Below are records. Copy every line with "cluster" in it.

- [Available records]
<<<<

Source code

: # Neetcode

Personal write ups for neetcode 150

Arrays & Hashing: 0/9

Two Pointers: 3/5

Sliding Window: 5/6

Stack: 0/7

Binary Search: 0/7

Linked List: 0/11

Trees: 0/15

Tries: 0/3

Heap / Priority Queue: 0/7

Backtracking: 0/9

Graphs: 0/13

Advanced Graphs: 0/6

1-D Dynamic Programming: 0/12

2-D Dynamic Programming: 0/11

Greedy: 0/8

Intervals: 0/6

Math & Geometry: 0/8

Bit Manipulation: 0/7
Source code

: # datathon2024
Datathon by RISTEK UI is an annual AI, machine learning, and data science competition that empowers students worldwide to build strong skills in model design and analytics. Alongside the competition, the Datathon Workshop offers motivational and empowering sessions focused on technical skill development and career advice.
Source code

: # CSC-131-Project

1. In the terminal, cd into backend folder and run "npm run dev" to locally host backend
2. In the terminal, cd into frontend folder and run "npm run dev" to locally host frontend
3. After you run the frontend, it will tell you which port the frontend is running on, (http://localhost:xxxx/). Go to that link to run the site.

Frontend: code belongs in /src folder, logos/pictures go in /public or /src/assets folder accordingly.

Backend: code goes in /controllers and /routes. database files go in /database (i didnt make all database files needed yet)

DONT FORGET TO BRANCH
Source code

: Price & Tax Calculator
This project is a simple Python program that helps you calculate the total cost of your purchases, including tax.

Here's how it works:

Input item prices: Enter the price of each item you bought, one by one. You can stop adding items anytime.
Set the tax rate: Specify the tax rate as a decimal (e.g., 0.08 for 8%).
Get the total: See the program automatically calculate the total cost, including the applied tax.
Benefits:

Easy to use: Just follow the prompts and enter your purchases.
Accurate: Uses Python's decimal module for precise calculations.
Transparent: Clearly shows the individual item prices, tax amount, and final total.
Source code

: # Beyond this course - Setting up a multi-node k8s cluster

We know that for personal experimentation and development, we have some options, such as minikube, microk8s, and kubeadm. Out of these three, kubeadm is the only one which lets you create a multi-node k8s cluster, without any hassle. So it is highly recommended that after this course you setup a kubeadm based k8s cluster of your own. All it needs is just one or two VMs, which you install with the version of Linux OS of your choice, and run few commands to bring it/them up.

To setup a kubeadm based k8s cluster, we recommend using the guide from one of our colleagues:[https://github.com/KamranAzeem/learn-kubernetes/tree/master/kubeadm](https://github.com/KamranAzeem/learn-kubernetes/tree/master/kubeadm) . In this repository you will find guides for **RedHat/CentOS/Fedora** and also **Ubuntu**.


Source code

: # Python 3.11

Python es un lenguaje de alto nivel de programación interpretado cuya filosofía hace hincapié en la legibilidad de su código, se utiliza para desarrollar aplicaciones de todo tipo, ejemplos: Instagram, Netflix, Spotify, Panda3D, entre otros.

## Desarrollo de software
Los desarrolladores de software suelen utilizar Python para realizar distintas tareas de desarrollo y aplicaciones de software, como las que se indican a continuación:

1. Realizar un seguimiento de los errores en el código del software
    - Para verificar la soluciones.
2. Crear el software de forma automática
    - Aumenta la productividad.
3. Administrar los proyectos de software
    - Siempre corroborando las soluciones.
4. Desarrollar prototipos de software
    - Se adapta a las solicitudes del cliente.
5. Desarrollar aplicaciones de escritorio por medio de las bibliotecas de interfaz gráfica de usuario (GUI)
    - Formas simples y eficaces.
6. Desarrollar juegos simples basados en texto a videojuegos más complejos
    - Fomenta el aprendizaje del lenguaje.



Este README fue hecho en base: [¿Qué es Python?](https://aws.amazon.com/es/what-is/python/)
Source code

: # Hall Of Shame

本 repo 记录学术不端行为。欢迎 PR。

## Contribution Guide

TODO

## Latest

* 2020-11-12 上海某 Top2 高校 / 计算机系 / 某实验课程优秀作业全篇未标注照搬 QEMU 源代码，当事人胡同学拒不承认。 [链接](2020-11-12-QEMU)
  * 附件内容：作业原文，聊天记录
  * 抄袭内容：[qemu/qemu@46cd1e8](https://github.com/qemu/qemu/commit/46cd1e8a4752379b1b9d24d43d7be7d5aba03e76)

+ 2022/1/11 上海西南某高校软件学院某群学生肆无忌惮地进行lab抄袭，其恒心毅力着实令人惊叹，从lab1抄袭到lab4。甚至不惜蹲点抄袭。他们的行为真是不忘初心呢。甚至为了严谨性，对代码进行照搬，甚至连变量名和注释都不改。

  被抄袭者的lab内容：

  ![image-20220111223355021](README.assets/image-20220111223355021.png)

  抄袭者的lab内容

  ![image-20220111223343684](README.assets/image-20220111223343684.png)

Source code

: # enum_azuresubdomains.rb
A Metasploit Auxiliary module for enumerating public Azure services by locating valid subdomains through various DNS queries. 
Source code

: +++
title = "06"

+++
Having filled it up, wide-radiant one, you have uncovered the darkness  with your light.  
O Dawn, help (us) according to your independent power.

>>>>

- [Solution for this exercise]
: # Beyond this course - Setting up a multi-node k8s cluster
We know that for personal experimentation and development, we have some options, such as minikube, microk8s, and kubeadm. Out of these three, kubeadm is the only one which lets you create a multi-node k8s cluster, without any hassle. So it is highly recommended that after this course you setup a kubeadm based k8s cluster of your own. All it needs is just one or two VMs, which you install with the version of Linux OS of your choice, and run few commands to bring it/them up.
To setup a kubeadm based k8s cluster, we recommend using the guide from one of our colleagues:[https://github.com/KamranAzeem/learn-kubernetes/tree/master/kubeadm](https://github.com/KamranAzeem/learn-kubernetes/tree/master/kubeadm) . In this repository you will find guides for **RedHat/CentOS/Fedora** and also **Ubuntu**.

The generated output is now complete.